Dercelia Ortiz - Inoperable Multiples

 "I may develop more in time. I say, "Bring it on!" 


I was diagnosed with my first brainstem cavernoma when I was 25 years old. In June 2012, I woke up one morning to complete paralysis and numbness to the right side of my face, including tingling sensations through out my entire body. As the strong, yet stubborn woman that I am, I continued through my morning routines, assuring my boyfriend, Jason, of 7 years, that it was nothing, and we both went to work as usual.

As I made my way to work; I was not myself; I assure you that! one word to describe my commute - different. My co-workers were more than worried with and about my symptoms, and what I was experiencing; therefore, they convinced me to go to the ER. After being transported to another hospital who could handle what was now known as a brain bleed, my family, friends, and of course myself were more than mortified. We all were confused by what the doctors were telling us.

The word cavernoma was new to us; I am the only one in my family ever diagnosed with them. After meeting countless neurologists and surgeons; my only choice was not to have surgery. After about 3 weeks, and a seizure
I had another bleed. This really opened my eyes to the fact that yes, I do have a cavernoma and yes, I'm not as strong as i once was before. With the support of my family and friends, but more importantly from Jason, I would have never made it through that summer.

In October, when I thought I was making progress, I found out I was pregnant and now also suffering with Bell's palsy on the left side of my face! Even to this day, the right side of my face is numb, but now my left side was droopy...who wouldn't freak out. I was only 8 weeks along, and all I could think about was the safety of my baby. I was counseled numerous times on the severity of the issue and how my body was not in any shape to carry a child; I was still recovering from my two previous bleeds, plus the Bell's palsy. My neurologist introduced me to a fantastic high-risk pregnancy OBGYN to watch me through this difficult yet ultimately rewarding time. Those nine months were hard for myself, but the stress alone was killing my family and Jason. 

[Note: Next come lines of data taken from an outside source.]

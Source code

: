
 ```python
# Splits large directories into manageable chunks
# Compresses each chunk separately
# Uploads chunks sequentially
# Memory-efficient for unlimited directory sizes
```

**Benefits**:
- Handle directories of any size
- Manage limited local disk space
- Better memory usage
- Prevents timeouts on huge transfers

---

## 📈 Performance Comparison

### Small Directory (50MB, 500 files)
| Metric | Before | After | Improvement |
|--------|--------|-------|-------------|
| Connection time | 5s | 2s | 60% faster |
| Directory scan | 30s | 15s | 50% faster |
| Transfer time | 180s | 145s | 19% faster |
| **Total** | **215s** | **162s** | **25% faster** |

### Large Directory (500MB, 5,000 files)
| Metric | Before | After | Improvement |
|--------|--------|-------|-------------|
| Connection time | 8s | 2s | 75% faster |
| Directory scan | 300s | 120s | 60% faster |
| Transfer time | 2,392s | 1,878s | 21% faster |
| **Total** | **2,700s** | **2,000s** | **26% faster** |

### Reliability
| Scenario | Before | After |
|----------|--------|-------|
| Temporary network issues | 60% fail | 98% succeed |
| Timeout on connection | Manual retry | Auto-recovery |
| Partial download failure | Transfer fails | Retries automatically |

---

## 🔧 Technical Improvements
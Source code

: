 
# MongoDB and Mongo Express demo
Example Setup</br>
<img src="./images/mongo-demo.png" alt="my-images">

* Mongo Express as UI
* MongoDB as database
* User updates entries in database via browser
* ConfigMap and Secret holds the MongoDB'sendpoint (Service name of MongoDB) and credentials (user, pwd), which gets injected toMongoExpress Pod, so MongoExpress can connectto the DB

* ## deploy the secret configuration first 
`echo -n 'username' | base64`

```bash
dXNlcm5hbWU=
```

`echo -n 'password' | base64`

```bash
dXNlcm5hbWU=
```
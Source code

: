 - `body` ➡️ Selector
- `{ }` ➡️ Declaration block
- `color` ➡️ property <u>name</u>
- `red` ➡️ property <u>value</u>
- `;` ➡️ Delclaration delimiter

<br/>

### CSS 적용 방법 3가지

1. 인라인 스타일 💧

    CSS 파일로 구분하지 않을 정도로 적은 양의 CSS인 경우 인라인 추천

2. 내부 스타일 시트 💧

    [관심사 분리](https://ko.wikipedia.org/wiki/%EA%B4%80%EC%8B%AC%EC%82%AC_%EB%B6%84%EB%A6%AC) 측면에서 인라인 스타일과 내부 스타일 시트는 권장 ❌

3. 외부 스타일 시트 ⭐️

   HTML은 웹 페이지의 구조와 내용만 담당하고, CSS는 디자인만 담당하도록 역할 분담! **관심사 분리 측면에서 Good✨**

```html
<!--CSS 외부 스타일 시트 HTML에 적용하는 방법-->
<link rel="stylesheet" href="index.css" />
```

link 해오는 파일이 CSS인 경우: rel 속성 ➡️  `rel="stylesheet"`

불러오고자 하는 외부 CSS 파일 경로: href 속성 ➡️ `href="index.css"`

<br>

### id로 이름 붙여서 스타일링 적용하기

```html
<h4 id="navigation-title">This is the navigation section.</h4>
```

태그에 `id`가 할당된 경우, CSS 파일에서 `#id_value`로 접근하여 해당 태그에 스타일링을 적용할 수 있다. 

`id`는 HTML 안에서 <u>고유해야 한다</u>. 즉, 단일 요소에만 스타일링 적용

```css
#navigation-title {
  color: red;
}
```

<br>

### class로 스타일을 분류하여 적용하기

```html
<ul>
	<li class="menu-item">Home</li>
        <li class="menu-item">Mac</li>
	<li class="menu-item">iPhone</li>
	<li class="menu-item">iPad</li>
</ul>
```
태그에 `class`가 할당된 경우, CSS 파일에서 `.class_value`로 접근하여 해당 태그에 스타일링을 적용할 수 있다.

I was placed on bed rest at 24 weeks, due to complications and was seen once a week to monitor my health but more importantly my son's. I was doing everything in my power to help my son grow at the normal and correct rate but my body was the culprit. On June 20, 2013 I had a scheduled cesarean and my son, Micah, was born at 6 lbs 2 oz, healthy as could be. God has answered our prayers, and my son's cry was more beautiful than a chorus at Christmas morning mass. The strife I put my body through was more than I may be able to handle again, but he is the light of my soul, and the reason I push myself so hard everyday. About six months after delivery, I found out that I had what my neurologist referred to as a “micro bleed" and also was diagnosed with a second cavernoma. He explained to me that I am now in the category of "multiples" and more than likely I may develop more in time. I say "Bring it on!" 

I once was scared that "today may be my last" but I have faith that it isn't and I will see my grandchildren. I live my life as if they aren't there; pushing through with my regular activities, doing the things that I love, even though sometimes my body doesn't allow me to do so. I feel as if I get my strength from my mother, who has been battling lymphoma for 12 years. After a round of chemo, you will still see her at the ball park the next day cheering on my nieces and nephews as if nothing went on the previous day. She pushes herself to live, and I too, shall do the same! I am grateful for everyday, and I thank god everyday he allowed me and gave me the strength to bring Micah into this world for Jason and I. He is our everything, our world.